I hadn’t noticed the false impression these accomplishments can give sometimes. The omissions. The shadows. The dark nights of the soul. Like how very tired I get; how much of my work is unpaid or expenses only; what a terrible cook I am; how I sometimes lie awake fretting about my income more than my brain tumours; how much I miss working with a team as I did B.C. (Before Cancer) when I ran a successful business; the days I am surviving rather than thriving. 

Please don’t get me wrong. This is not a pity party. I don’t wallow in these places. I do what I teach to pass through them. I call on the love of my husband and a few close friends who see me when I can’t see myself and have my back when I don’t. In my books, talks and courses, I wear my heart on one sleeve and my shadow on the other. Vulnerability is one of my superpowers. Along with lie-seeking and truth-telling and bullshit radar. But in other aspects of my daily life, like social media posts perhaps, I seem to unintentionally project some kind of wonder-woman (or generosity-fountain or serious-sucker) illusion that attracts numerous requests for my time and energy along with genuine surprise when I ask, “Do you have a budget for that?” or “What can you give me in return?” 

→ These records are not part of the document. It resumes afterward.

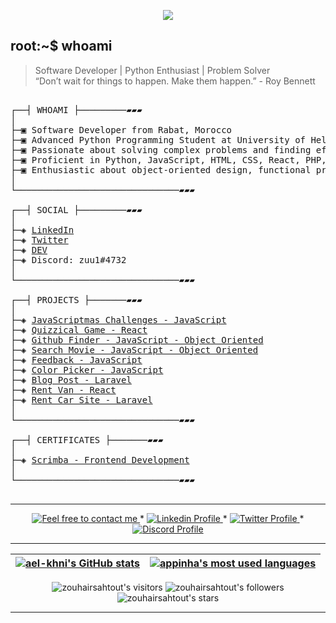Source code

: </p>
<p align="center">  
<img src="https://cdn.dribbble.com/users/2495095/screenshots/6022014/media/bde6ebc855e312547d5f791f427de779.gif">
</p>

## root:~$ whoami
>  Software Developer | Python Enthusiast | Problem Solver \
>  “Don’t wait for things to happen. Make them happen.” - Roy Bennett 

<pre>

┌──┤ WHOAMI ├─────────▰▰▰
│
├─▣ Software Developer from Rabat, Morocco
├─▣ Advanced Python Programming Student at University of Helsinki
├─▣ Passionate about solving complex problems and finding efficient solutions
├─▣ Proficient in Python, JavaScript, HTML, CSS, React, PHP, Laravel
├─▣ Enthusiastic about object-oriented design, functional programming, and game development with Pygame
│
└───────────────────────────────▰▰▰

┌──┤ SOCIAL ├─────────▰▰▰
│
├─◈ <a href="https://www.linkedin.com/in/zouhair-sahtout/">LinkedIn</a>
├─◈ <a href="https://twitter.com/zouhair_sahtout">Twitter</a>
├─◈ <a href="https://dev.to/zouhair_sahtout">DEV</a>
├─◈ Discord: zuu1#4732
│
└───────────────────────────────▰▰▰

┌──┤ PROJECTS ├───────▰▰▰
│
├─◈ <a href="https://github.com/zuuhair11/Javascriptmas-2023">JavaScriptmas Challenges - JavaScript</a>
├─◈ <a href="https://github.com/zuuhair11/quizzical-app">Quizzical Game - React</a>
├─◈ <a href="https://github.com/zuuhair11/GitHub-Finder">Github Finder - JavaScript - Object Oriented</a>
├─◈ <a href="https://github.com/zuuhair11/watcher20-05">Search Movie - JavaScript - Object Oriented</a>
├─◈ <a href="https://github.com/zuuhair11/feedback-app">Feedback - JavaScript</a>
├─◈ <a href="https://github.com/zuuhair11/color-picker">Color Picker - JavaScript</a>
├─◈ <a href="https://github.com/zuuhair11/ourmainapp">Blog Post - Laravel</a>
├─◈ <a href="https://github.com/zuuhair11/vanlife-app">Rent Van - React</a>
├─◈ <a href="https://github.com/zuuhair11/CarRentalPro">Rent Car Site - Laravel</a>
│
└───────────────────────────────▰▰▰

┌──┤ CERTIFICATES ├───────▰▰▰
│
├─◈ <a href="https://scrimba.com/certificate/umaxwbAN/gfrontend">Scrimba - Frontend Development</a>
│
└───────────────────────────────▰▰▰

</pre>

--------------

<p align="center">
	<a href="mailto:zouhairsahtout66@gmail.com">
		<img alt="Feel free to contact me" src="https://img.shields.io/badge/-Ask_me_anything-blue?style=flat&logo=Gmail&logoColor=white&link=mailto:zouhairsahtout66@gmail.com&color=3d85c6" />
	</a>
	<span> * </span>
    <a href="https://www.linkedin.com/in/zouhair-sahtout/">
        <img alt="Linkedin Profile" src="https://img.shields.io/badge/-Linkedin-0072b1?style=flat&logo=Linkedin&logoColor=white&link=https://www.linkedin.com/in/zouhair-sahtout/" />
    </a>
    <span> * </span>
    <a href="https://twitter.com/zouhair_sahtout">
        <img alt="Twitter Profile" src="https://img.shields.io/badge/-Twitter-0072b1?style=flat&logo=Twitter&logoColor=white&link=https://twitter.com/zouhair_sahtout/&color=1DA1F2" />
    </a>
    <span> * </span>
    <a href="https://discord.com/users/795716168223817750">
        <img alt="Discord Profile" src="https://img.shields.io/badge/-Discord-0072b1?style=flat&logo=Discord&logoColor=white&link=https://discord.com/users/795716168223817750/&color=7289da" />
    </a>
</p>

---------------

| [![ael-khni's GitHub stats](https://github-readme-stats.vercel.app/api?username=zuuhair11&count_private=true&show_icons=true&hide=issues&hide_border=true&theme=jolly)](https://github.com/zuuhair11?tab=repositories) | [![appinha's most used languages](https://github-readme-stats.vercel.app/api/top-langs/?username=zuuhair11&layout=compact&hide_border=true&theme=jolly)](https://github.com/zuuhair11?tab=repositories) |
|:-:|:-:|

<p align="center">
	<img alt="zouhairsahtout's visitors" src="https://komarev.com/ghpvc/?username=zuuhair11&color=8c36db&style=flat&label=visitors" />
	<img alt="zouhairsahtout's followers" src="https://img.shields.io/github/followers/zuuhair11?color=blueviolet" />
	<img alt="zouhairsahtout's stars" src="https://img.shields.io/github/stars/zuuhair11?color=blueviolet" />
</p>

---------------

The upside is that I am getting much better at this. I am saying no much more often. When I say yes to an unpaid gig, I ensure there are other benefits – like potential clients in the particular audience, promotion of my books or building my profile as a professional speaker. I am well aware that a new business involves a dedicated period of rowing the boat until you can hoist its sails. I truly value my time and talent where I have previously pissed them away. This is a transitional period in which I am daring to set up a new business, despite my ‘terminal’ condition and heartbreak at the death of the business I built before. 

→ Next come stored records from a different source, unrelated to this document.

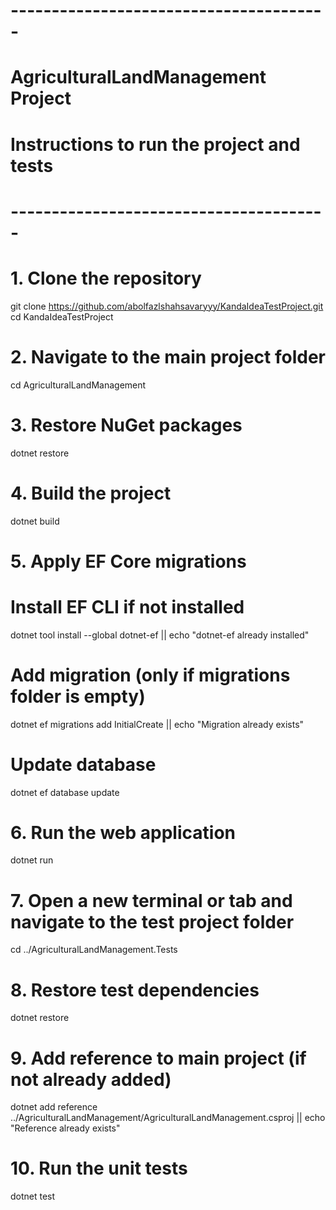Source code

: # ---------------------------------------
# AgriculturalLandManagement Project
# Instructions to run the project and tests
# ---------------------------------------

# 1. Clone the repository
git clone https://github.com/abolfazlshahsavaryyy/KandaIdeaTestProject.git
cd KandaIdeaTestProject

# 2. Navigate to the main project folder
cd AgriculturalLandManagement

# 3. Restore NuGet packages
dotnet restore

# 4. Build the project
dotnet build

# 5. Apply EF Core migrations
# Install EF CLI if not installed
dotnet tool install --global dotnet-ef || echo "dotnet-ef already installed"
# Add migration (only if migrations folder is empty)
dotnet ef migrations add InitialCreate || echo "Migration already exists"
# Update database
dotnet ef database update

# 6. Run the web application
dotnet run

# 7. Open a new terminal or tab and navigate to the test project folder
cd ../AgriculturalLandManagement.Tests

# 8. Restore test dependencies
dotnet restore

# 9. Add reference to main project (if not already added)
dotnet add reference ../AgriculturalLandManagement/AgriculturalLandManagement.csproj || echo "Reference already exists"

# 10. Run the unit tests
dotnet test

The lifeshock that shone a bright light on this false impression (or is it projection onto rather than from me?) came during a phone call with a friend, approximately two weeks after I went public about the latest brain tumours: “I’ve been meaning to call John, but imagine you are both inundated with people offering you support.” I burst into tears and replied, “If you call John, you will be the first to do so.” I could count on one hand the people who had reached out to me directly, but it was the absence of support for John that woke me up. He gives of himself so consistently and generously. But he is 67 years old. His daughter is nine and his wife has stage four cancer. He gets scared and stressed and exhausted too. He also plays his part by not reaching out or really letting people uphold him when they do offer support. We are a right pair of proud, independent, don’t-ever-be-needy-because-it’s-totally-blech personalities. Which is why we’re not angry or hurt. We get it. We set ourselves up for more exhaustion than is really necessary. And it is we who need to change.

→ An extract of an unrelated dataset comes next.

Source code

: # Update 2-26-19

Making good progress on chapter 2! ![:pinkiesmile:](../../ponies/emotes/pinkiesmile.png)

So here is the untidy truth of my life on this remarkable day. I’m over the moon and under the weather. I’m alive and knackered. I’m open for business and closed for freebies. I’m up for the ride and down for any assistance on offer. I’m grateful to my clobbered body and clobber it myself some days (I would like a new one please). I am yes and then no and then if I must and I want to scream and bollocks to cancer and then I am yes again, okay, I can do this and I will do it badass. I want my star to rise higher in the sky and I want to hide under a duvet with red wine, cashmere socks and Australian soap operas. I want to bring my best to what’s been given and I want to return cancer to sender. Oh how very badly I want to return it to sender. More than I have words to say.

I keep hitting walls folks, but I keep on keeping on with what I have.

I am particularly grateful to those who have deeply touched my heart and helped me retain my sense of tumour this summer: Catherine Rolt, Maggi Gilson, Peggy Jarrett and Darren Hazael. John and Gabriella Sabbage above all. And everyone who has sent loving vibes and uplifting messages. They all go in.

Inwards and onwards to the next furlongs. May there be many.